Problem to solve:
Each record below needs to be written out exactly as it appears.

[[ Entries shown, beginning ]]

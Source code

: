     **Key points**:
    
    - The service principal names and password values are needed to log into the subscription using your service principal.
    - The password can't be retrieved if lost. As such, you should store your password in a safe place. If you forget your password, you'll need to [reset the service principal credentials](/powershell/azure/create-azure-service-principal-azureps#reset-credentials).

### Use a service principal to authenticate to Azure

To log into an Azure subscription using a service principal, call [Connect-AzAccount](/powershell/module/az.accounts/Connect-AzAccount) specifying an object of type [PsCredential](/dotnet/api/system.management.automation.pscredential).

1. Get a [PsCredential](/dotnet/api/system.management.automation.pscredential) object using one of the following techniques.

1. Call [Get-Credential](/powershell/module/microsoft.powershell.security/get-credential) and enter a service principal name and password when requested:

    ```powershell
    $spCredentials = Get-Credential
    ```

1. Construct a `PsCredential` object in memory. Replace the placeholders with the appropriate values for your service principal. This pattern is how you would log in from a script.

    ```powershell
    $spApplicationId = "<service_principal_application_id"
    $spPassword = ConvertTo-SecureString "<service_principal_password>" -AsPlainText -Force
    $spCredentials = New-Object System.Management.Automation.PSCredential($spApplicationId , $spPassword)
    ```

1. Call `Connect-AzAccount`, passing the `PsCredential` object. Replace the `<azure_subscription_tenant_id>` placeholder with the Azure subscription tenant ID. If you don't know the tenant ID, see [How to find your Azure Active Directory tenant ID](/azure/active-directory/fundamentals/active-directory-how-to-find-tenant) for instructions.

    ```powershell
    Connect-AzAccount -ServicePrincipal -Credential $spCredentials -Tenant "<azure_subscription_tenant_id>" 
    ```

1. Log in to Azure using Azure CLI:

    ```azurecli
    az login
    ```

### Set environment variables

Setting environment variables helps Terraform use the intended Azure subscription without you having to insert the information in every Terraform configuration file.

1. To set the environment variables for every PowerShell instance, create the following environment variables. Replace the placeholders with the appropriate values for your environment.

[[ Entries shown, end ]]

Result:
Source code

:     **Key points**:
    
    - The service principal names and password values are needed to log into the subscription using your service principal.
    - The password can't be retrieved if lost. As such, you should store your password in a safe place. If you forget your password, you'll need to [reset the service principal credentials](/powershell/azure/create-azure-service-principal-azureps#reset-credentials).

### Use a service principal to authenticate to Azure

To log into an Azure subscription using a service principal, call [Connect-AzAccount](/powershell/module/az.accounts/Connect-AzAccount) specifying an object of type [PsCredential](/dotnet/api/system.management.automation.pscredential).

1. Get a [PsCredential](/dotnet/api/system.management.automation.pscredential) object using one of the following techniques.

1. Call [Get-Credential](/powershell/module/microsoft.powershell.security/get-credential) and enter a service principal name and password when requested:

    ```powershell
    $spCredentials = Get-Credential
    ```

1. Construct a `PsCredential` object in memory. Replace the placeholders with the appropriate values for your service principal. This pattern is how you would log in from a script.

    ```powershell
    $spApplicationId = "<service_principal_application_id"
    $spPassword = ConvertTo-SecureString "<service_principal_password>" -AsPlainText -Force
    $spCredentials = New-Object System.Management.Automation.PSCredential($spApplicationId , $spPassword)
    ```

1. Call `Connect-AzAccount`, passing the `PsCredential` object. Replace the `<azure_subscription_tenant_id>` placeholder with the Azure subscription tenant ID. If you don't know the tenant ID, see [How to find your Azure Active Directory tenant ID](/azure/active-directory/fundamentals/active-directory-how-to-find-tenant) for instructions.

    ```powershell
    Connect-AzAccount -ServicePrincipal -Credential $spCredentials -Tenant "<azure_subscription_tenant_id>" 
    ```

1. Log in to Azure using Azure CLI:

    ```azurecli
    az login
    ```

### Set environment variables

Setting environment variables helps Terraform use the intended Azure subscription without you having to insert the information in every Terraform configuration file.

1. To set the environment variables for every PowerShell instance, create the following environment variables. Replace the placeholders with the appropriate values for your environment.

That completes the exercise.